O ponto mais polêmico, e mais interessante, da proposta é a transformação da Cemig em uma “corporation”. O termo pode parecer distante, mas o conceito é simples: uma empresa sem controlador único, com capital pulverizado e governança mais moderna, transparente e aberta ao mercado.
Diferente da privatização, o modelo não implica perda de controle público. O governo estadual continuaria com uma golden share, aquela ação especial com poder de veto em decisões estratégicas. Isso garante que o Estado preserve influência sobre temas centrais, como tarifas, política de investimentos e controle de ativos energéticos.
Na prática, o modelo dá à Cemig o melhor dos dois mundos: agilidade de empresa privada e responsabilidade pública, além de permitir atrair capital, inovar em energia renovável, investir em infraestrutura e competir em um setor cada vez mais exigente, sem as amarras do direito público e de políticas que frequentemente paralisam as estatais brasileiras.
Há quem critique a ideia de usar empresas públicas como moeda de negociação, mas é preciso separar paixão de pragmatismo.
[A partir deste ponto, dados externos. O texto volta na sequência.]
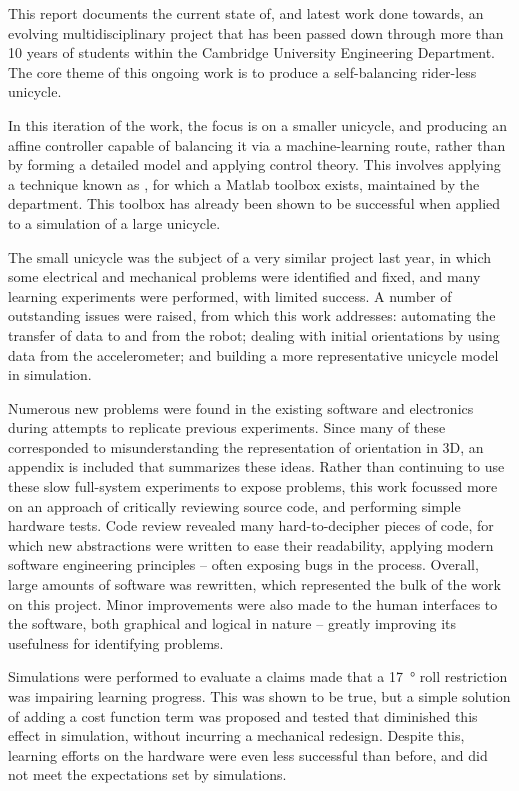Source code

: \documentclass[main.tex]{subfiles}
\begin{document}
This report documents the current state of, and latest work done towards, an evolving multidisciplinary project that has been passed down through more than 10 years of students within the Cambridge University Engineering Department. The core theme of this ongoing work is to produce a self-balancing rider-less unicycle.

In this iteration of the work, the focus is on a smaller unicycle, and producing an affine controller capable of balancing it via a machine-learning route, rather than by forming a detailed model and applying control theory. This involves applying a technique known as {\Pilco}, for which a Matlab toolbox exists, maintained by the department. This toolbox has already been shown to be successful when applied to a simulation of a large unicycle.

The small unicycle was the subject of a very similar project last year, in which some electrical and mechanical problems were identified and fixed, and many learning experiments were performed, with limited success.
A number of outstanding issues were raised, from which this work addresses:
automating the transfer of data to and from the robot;
dealing with initial orientations by using data from the accelerometer;
and building a more representative unicycle model in simulation.

Numerous new problems were found in the existing software and electronics during attempts to replicate previous experiments.
Since many of these corresponded to misunderstanding the representation of orientation in 3D, an appendix is included that summarizes these ideas.
Rather than continuing to use these slow full-system experiments to expose problems, this work focussed more on an approach of critically reviewing source code, and performing simple hardware tests.
Code review revealed many hard-to-decipher pieces of code, for which new abstractions were written to ease their readability, applying modern software engineering principles -- often exposing bugs in the process.
Overall, large amounts of software was rewritten, which represented the bulk of the work on this project.
Minor improvements were also made to the human interfaces to the software, both graphical and logical in nature -- greatly improving its usefulness for identifying problems.

Simulations were performed to evaluate a claims made that a \SI{17}{\degree} roll restriction was impairing learning progress. This was shown to be true, but a simple solution of adding a cost function term was proposed and tested that diminished this effect in simulation, without incurring a mechanical redesign.
Despite this, learning efforts on the hardware were even less successful than before, and did not meet the expectations set by simulations.
\end{document}
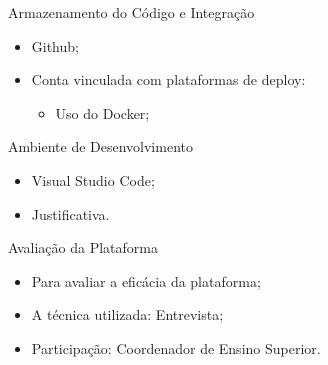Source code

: \begin{frame}{Armazenamento do Código e Integração}
    \begin{itemize}
        \item Github; \vspace{0.5cm}
        \item Conta vinculada com plataformas de deploy: \vspace{0.5cm}
              \begin{itemize}
                  \item Uso do Docker; \vspace{0.5cm}
              \end{itemize}
    \end{itemize}
\end{frame}

\begin{frame}{Ambiente de Desenvolvimento}
    \begin{itemize}
        \item Visual Studio Code; \vspace{0.5cm}
        \item Justificativa. \vspace{0.5cm}
    \end{itemize}
\end{frame}

\begin{frame}{Avaliação da Plataforma}
    \begin{itemize}
        \item Para avaliar a eficácia da plataforma; \vspace{0.5cm}
        \item A técnica utilizada: Entrevista; \vspace{0.5cm}
        \item Participação: Coordenador de Ensino Superior. \vspace{0.5cm}
    \end{itemize}
\end{frame}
O que o governo mineiro propõe não é “vender Minas”, mas reinventar o papel do Estado. Em vez de dono e interventor, o Estado torna-se gestor e regulador, o que é mais leve, mais racional e mais focado em resultados. A proposta coloca Minas no mapa de uma nova geração de governos estaduais que equilibram contas sem aumentar impostos e sem comprometer o investimento público.
Além disso, o uso de ativos estratégicos como garantia e âncora de credibilidade dá força à negociação com a União. Não se trata de enfraquecer o Estado, mas de fortalecer a confiança federativa, e mostrar que Minas tem lastro, seriedade e condições de honrar compromissos.
A Cemig é muito mais do que uma empresa de energia: ela é símbolo de Minas. Presente em mais de 800 municípios, emprega milhares de trabalhadores diretos e indiretos, movimenta a cadeia produtiva e leva eletricidade e desenvolvimento aos cantos mais distantes do estado.
Hoje, o setor exige inovação tecnológica, transição para fontes limpas, inteligência digital e investimentos bilionários em redes inteligentes, e uma empresa estatal, sozinha, com limitações orçamentárias e travas de governança, não consegue acompanhar esse ritmo.Transformá-la em corporation é uma maneira de garantir sua sustentabilidade, competitividade e expansão, algo que beneficia o consumidor, o investidor e o Estado.
A Cemig passa a ser vista não como problema, mas como solução.Um ativo estratégico que, bem estruturado, pode multiplicar o valor do Estado e gerar novos ciclos de investimento.
Com as contas equilibradas, o Estado ganha capacidade de planejar a longo prazo, destrava parcerias e melhora a classificação de risco. Isso significa juros mais baixos, mais obras, mais empregos e mais segurança para empreendedores e investidores.
Do ponto de vista político, Minas envia uma mensagem simbólica a Brasília: é possível dialogar sem se submeter, negociar sem brigar e reformar sem paralisar. O Estado mostra maturidade federativa e senso de oportunidade.
É claro que o otimismo não dispensa cautela.
A modelagem precisa ser transparente, a valoração da Cemig deve ser feita com rigor técnico e o controle social precisa ser garantido. Mas esses são desafios operacionais, não impedimentos estratégicos.
O debate na Assembleia Legislativa e na sociedade civil é fundamental, não para barrar o avanço, mas para aperfeiçoá-lo. Se bem conduzido, o projeto pode representar o início de uma nova era para Minas Gerais. O movimento da Cemig dentro do Propag é, acima de tudo, inteligência administrativa e confiança no futuro.
Se a Cemig ajudar a iluminar esse caminho, que essa luz não se apague, nem na economia, nem na consciência de quem governa.